### What is expected
Go over the data and keep only the lines that include "itself".

*** Opening Records supplied ***

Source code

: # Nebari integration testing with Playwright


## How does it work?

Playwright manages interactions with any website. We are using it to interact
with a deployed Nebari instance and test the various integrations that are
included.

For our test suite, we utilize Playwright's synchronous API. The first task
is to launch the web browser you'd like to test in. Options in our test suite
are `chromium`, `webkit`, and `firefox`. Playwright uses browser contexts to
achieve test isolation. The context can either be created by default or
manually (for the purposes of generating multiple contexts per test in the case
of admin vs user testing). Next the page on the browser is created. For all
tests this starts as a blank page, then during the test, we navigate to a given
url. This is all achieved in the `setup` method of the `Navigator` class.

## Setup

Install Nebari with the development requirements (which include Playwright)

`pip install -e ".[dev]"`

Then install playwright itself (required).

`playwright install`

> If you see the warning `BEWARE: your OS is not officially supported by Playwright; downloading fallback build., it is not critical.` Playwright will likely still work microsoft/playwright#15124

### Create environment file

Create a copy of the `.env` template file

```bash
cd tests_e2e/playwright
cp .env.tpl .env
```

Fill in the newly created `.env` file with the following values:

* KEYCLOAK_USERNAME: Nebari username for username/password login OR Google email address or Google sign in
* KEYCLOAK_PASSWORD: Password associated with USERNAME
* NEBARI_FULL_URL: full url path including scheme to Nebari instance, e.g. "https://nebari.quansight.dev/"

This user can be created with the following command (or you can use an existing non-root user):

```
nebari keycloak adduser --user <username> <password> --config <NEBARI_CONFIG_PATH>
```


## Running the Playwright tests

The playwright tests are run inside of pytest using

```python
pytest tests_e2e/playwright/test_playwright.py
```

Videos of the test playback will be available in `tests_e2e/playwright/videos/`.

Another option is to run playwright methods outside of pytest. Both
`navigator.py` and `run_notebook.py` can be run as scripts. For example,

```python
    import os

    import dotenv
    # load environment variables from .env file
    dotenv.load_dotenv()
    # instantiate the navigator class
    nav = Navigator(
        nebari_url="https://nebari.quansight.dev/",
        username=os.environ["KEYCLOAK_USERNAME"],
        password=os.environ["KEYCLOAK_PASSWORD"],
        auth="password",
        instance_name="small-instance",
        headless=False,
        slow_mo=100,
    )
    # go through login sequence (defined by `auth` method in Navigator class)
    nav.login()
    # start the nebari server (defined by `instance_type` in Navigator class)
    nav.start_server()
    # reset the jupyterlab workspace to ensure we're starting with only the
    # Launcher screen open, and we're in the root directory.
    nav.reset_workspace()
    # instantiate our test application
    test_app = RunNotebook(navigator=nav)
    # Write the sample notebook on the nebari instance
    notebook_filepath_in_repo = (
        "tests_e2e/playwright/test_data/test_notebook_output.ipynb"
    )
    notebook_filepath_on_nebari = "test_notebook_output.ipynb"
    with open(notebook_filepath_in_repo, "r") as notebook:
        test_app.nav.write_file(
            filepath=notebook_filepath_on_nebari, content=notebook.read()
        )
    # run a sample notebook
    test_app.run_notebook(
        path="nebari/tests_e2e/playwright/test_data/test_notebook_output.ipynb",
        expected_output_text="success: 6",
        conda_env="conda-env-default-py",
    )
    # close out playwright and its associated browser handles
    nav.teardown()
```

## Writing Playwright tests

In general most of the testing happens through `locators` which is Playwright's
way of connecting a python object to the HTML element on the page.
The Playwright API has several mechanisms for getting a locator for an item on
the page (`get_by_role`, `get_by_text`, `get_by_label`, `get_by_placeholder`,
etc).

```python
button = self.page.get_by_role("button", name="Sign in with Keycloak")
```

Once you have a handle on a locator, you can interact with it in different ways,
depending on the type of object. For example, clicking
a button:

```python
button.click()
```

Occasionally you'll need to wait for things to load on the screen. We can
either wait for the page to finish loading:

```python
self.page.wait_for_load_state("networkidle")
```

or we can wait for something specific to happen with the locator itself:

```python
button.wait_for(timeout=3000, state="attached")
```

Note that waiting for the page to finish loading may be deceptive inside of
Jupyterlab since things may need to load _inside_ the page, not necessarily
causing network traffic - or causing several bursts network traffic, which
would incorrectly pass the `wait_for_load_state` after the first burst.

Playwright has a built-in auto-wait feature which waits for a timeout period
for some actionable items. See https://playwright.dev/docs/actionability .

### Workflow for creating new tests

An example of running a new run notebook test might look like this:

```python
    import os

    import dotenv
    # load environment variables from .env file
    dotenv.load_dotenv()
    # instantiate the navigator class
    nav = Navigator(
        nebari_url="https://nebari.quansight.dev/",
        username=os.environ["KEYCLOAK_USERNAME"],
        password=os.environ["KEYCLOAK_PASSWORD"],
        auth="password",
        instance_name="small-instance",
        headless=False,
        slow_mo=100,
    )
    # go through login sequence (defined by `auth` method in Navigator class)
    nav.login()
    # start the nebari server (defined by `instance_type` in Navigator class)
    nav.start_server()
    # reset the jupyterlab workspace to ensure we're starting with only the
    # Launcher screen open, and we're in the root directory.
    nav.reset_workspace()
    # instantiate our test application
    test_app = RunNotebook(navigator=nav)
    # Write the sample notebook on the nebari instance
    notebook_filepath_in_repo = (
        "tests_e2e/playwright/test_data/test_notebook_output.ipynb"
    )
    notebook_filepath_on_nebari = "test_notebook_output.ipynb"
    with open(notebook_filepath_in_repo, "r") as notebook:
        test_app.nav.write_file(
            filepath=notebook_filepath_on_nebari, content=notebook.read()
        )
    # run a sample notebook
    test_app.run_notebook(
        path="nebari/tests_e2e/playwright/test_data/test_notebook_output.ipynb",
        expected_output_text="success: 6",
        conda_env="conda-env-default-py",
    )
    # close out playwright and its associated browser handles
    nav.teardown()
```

*** Closing Records supplied ***

### Result of the task
Then install playwright itself (required).
or we can wait for something specific to happen with the locator itself:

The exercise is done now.